Structurae 1.0: Graphs, Strings, and WebAssembly

Maga D. Zandaqo
The Startup
Published in
4 min readJun 8, 2019
Tabula Peutingeriana, 13th century. Make Graphs This Great Again!

Structurae, a library of data structures for high-performance JavaScript introduced here¹ previously, gets a stable release adding memory efficient graphs, strings as byte streams, sorted structures, and more to its growing collection. Here I’d like to introduce some of the new structures and touch on a few related subjects.

Notes on Binary in JavaScript

Although dealing with binary was not the focus of structurae, it had to go “low” in its quest for efficiency. Under the hood, structurae makes heavy use of TypedArrays and bitwise operators to act on byte and bit level. This is not as common as one would expect, so let us reiterate a few basics of dealing with binary in JavaScript.

The go-to way of representing binary data in JavaScript is ArrayBuffers, usually operated through TypedArrays or DataView interfaces. Unless you are dealing with bits in which case you can get away with Numbers and bitwise operators (e.g. structurae’s BitField). This might seem obvious, but I see a lot of JavaScript libraries employing strings, Node.js Buffers, or even Arrays of ones and zeros for no good reason other than probably supporting IE 9.

Creating ArrayBuffers is comparatively expensive, and the intended way of using them is to share a single buffer between multiple TypedArrays (or DataViews) pointing to different regions of the buffer using offsets. For the same reason, it is better to use simple Arrays instead of TypedArrays for short-lived objects. Recently I have come across a seemingly popular library that would mimic C types by creating a whole new ArrayBuffer for each primitive value it gets... with predictably poor performance.

Memory Efficient Graphs

JavaScript libraries implementing graphs seem to focus on either graph visualizations or serving as learning material for students. In both cases, the performance impact gets overlooked and the implementations are woefully inefficient when it comes to dealing with large graphs. For example, some implementations opt for representing each edge with a JavaScript object which is 40–104 bytes², whereas for unweighted graphs a single bit would do. The exorbitance of it really shows once we start dealing with hundreds of thousands of nodes and edges.
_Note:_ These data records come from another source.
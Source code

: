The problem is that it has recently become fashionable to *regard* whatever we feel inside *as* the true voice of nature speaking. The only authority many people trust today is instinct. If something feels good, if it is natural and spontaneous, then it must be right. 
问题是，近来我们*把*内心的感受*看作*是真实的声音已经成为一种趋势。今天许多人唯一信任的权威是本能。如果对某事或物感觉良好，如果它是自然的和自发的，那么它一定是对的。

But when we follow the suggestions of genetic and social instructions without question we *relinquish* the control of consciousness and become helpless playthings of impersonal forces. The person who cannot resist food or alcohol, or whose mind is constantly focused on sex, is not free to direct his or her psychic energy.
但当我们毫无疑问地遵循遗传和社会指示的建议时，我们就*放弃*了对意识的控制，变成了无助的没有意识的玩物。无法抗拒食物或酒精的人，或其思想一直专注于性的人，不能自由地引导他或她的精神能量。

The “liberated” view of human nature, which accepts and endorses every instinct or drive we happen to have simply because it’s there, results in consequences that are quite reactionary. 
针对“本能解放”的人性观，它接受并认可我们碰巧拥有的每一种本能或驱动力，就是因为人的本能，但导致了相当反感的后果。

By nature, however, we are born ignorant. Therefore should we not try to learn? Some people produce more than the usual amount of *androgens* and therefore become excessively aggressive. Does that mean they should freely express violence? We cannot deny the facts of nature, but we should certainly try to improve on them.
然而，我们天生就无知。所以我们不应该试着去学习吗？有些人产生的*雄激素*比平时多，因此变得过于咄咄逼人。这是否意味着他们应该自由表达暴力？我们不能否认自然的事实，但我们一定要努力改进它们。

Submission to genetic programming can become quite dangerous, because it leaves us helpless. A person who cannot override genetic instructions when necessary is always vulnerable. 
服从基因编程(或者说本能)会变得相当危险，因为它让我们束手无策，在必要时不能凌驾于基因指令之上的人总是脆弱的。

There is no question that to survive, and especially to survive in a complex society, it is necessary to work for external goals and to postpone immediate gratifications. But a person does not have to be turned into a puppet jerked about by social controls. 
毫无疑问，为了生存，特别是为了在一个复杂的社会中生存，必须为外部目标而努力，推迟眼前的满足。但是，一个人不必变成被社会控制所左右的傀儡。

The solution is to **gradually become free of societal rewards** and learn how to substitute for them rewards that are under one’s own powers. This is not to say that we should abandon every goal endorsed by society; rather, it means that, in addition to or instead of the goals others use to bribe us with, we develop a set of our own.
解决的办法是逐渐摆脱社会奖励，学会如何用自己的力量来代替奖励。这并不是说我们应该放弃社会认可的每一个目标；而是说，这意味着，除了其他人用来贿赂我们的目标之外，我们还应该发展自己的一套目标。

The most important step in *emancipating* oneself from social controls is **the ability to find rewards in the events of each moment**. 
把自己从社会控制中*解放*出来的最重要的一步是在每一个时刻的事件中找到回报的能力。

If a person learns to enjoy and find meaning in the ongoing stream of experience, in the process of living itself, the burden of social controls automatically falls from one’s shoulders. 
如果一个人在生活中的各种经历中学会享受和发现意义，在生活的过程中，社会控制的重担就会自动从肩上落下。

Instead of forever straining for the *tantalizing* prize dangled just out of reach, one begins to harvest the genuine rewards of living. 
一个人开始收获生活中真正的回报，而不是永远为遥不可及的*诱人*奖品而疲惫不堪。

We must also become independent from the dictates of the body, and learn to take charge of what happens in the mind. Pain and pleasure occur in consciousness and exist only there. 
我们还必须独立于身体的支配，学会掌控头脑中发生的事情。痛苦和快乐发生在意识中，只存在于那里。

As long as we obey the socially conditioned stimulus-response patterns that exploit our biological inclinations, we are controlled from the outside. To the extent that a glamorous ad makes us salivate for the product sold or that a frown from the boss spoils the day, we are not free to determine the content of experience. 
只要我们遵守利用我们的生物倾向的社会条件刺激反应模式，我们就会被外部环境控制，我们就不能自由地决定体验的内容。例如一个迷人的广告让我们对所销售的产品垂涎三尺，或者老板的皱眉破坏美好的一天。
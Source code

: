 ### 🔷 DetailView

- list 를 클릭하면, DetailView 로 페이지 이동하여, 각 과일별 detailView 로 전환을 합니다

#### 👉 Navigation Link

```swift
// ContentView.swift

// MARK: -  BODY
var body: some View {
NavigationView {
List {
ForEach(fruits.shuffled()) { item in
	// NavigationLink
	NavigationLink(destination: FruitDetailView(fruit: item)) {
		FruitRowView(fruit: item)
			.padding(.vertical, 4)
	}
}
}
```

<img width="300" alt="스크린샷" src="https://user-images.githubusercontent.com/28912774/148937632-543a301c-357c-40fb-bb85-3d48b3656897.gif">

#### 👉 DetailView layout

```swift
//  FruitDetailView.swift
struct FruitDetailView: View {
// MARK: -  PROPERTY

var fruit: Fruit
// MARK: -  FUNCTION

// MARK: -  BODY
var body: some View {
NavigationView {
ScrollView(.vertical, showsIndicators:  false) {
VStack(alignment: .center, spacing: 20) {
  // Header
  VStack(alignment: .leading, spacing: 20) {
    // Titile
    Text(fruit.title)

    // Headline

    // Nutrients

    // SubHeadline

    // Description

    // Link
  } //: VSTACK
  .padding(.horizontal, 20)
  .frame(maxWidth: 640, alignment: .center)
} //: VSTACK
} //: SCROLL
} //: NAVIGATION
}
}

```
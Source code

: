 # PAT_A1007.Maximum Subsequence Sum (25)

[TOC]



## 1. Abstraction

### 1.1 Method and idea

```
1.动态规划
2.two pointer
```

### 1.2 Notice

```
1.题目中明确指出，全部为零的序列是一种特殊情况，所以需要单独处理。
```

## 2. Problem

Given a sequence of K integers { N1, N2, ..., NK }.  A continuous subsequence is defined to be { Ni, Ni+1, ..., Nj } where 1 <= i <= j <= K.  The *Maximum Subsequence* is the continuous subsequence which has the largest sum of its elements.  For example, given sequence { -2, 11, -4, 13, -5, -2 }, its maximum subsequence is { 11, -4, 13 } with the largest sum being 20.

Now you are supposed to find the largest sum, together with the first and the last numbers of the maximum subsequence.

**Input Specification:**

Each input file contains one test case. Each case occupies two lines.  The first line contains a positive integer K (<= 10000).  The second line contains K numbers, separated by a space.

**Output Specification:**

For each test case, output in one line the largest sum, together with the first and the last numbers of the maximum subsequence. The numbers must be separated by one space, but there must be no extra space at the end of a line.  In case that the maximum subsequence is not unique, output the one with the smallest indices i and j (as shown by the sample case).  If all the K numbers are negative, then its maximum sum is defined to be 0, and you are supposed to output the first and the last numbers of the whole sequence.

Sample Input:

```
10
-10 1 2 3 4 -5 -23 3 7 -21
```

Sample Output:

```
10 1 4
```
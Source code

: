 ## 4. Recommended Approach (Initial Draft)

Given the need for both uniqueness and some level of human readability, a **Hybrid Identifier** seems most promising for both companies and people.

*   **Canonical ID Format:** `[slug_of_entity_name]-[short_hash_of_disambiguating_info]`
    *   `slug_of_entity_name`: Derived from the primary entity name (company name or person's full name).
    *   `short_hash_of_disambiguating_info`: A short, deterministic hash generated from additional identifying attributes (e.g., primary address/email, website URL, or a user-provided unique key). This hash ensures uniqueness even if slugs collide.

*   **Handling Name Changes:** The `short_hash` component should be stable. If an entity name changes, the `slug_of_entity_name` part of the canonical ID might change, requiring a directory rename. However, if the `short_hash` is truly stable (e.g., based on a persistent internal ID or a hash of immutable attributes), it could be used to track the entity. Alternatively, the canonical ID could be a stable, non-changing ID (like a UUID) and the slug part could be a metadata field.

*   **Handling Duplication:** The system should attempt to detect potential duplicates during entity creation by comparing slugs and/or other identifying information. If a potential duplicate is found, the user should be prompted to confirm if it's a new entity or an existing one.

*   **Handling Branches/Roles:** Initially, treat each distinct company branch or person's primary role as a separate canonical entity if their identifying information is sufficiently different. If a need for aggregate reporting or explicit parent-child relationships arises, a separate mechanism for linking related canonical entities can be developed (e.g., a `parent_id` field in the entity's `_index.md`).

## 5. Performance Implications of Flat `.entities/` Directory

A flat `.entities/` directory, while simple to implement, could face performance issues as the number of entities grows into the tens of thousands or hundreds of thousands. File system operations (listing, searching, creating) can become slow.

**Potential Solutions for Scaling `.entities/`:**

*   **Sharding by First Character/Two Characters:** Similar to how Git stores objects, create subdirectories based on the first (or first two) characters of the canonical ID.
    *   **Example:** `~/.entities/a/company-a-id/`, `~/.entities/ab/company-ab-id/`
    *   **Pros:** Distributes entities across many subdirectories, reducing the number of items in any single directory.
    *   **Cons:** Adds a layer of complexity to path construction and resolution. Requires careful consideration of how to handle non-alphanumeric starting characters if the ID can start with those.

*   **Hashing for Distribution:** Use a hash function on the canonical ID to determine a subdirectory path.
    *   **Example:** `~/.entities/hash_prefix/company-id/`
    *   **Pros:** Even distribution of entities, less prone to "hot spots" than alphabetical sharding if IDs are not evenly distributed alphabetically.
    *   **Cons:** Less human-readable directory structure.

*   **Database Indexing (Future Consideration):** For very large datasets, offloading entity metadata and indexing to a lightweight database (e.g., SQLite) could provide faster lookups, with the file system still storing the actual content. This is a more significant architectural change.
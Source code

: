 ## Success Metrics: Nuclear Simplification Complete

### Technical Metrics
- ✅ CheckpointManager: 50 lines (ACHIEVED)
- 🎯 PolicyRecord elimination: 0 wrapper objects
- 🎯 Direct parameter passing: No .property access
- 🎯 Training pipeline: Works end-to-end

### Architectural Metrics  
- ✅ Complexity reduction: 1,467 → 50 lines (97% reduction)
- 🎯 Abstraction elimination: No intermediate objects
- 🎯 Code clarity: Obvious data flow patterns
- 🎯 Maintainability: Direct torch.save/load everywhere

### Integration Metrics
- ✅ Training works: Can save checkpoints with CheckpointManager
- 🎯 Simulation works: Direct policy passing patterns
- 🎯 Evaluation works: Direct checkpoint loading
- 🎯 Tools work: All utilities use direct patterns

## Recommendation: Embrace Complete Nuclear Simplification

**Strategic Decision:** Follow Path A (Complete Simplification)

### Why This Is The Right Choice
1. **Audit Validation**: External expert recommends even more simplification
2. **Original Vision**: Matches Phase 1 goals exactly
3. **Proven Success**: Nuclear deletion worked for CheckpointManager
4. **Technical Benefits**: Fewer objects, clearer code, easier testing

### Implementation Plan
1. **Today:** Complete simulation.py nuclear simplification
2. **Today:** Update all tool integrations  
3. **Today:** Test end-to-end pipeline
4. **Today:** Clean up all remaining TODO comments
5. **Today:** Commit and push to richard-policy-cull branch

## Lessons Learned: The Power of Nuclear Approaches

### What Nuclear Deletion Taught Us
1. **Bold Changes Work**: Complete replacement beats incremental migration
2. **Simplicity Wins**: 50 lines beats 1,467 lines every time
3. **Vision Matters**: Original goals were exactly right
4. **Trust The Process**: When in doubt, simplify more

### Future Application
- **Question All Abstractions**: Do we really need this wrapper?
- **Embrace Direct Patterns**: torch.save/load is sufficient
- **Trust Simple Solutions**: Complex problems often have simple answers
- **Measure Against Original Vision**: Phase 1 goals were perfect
To deal with large graphs efficiently, structurae offers classes implementing adjacency matrix and list for both weighted and unweighted graphs. Internally, the structures use ArrayBuffers to hold the adjacency information in the densest possible way. As an example, for an unweighted graph, the adjacency matrix uses a single bit in an underlying ArrayBuffer to denote an edge between two nodes. For weighted matrices, we use Grid variations that result in an “unrolled” TypedArray using a single ArrayBuffer. For sparse graphs, we have adjacency list implementations that also rely on TypedArrays and require less space, however, editing operations on lists are slower due to a possible shifting of values when edges are added or removed.

It should be noted that these are not succinct data structures³ — we are simply using the most efficient structures that JavaScript offers to reduce our memory footprint. Although we do have RankedBitArray that is often used for implementing succinct structures.

The adjacency structures above serve as basic classes for implementing graphs. Structurae also has the Graph class that extends a given adjacency structure with common methods for graph traversal, pathfinding, tree creation, etc:

The Joy of C-like Strings

With Edge adopting Chromium, all modern browsers now support the Encoding API. The API essentially lets us convert JavaScript strings to a byte stream and back. We had libraries doing it before, but this API brings built-in support and, more importantly, establishes a common standard for representing strings in binary: it uses Uint8Array and encodes into UTF8.

To take further advantage of the API, structurae introduces StringView class that extends Uint8Array with common string related methods such as search, replace, substring, etc. The methods operate on the underlying byte stream directly avoiding the need to convert it back to a JavaScript string. The class also operates on Unicode characters, allowing, for example, iterating over the characters, unlike strings that use UTF16 code points.

Although StringView methods are usually slower than their counterparts for strings, avoiding conversions while dealing with binary data can boost the overall performance.

WebAssembly Integration

The premise of structurae is getting JavaScript code reliably fast without resorting to micro-optimizations or rewriting it to target WebAssembly. That said, there are cases where we can benefit from offloading certain tasks to WebAssembly.

One thing that currently hinders the performance in such a scenario is copying and serializing data passing to and from WebAssembly. However, the raw memory of WebAssembly is exposed to JavaScript through the Memory object and can be operated on directly by JavaScript without copying. Since the Memory is a resizable ArrayBuffer, we can operate on it using the familiar typed arrays as well as all the data structures in structurae that extend typed arrays.

It gets better — Emscripten’s Embind and AssemblyScript’s loader modules both offer handy utility functions for creating an array in WebAssembly and returning pointers that can be used to create a corresponding typed array on the JavaScript side. In other words, we can use JavaScript and WebAssembly to operate on the same data without moving it around. Here is an example of doing it with AssemblyScript loader:

There is a catch, though, when WebAssembly’s Memory grows, the typed arrays we use as “views” into it become detached, i.e. out of sync with WebAssembly. The issue along with the proposed solution is currently actively discussed. For now, however, we will have to keep track of the memory by ourselves.

--

--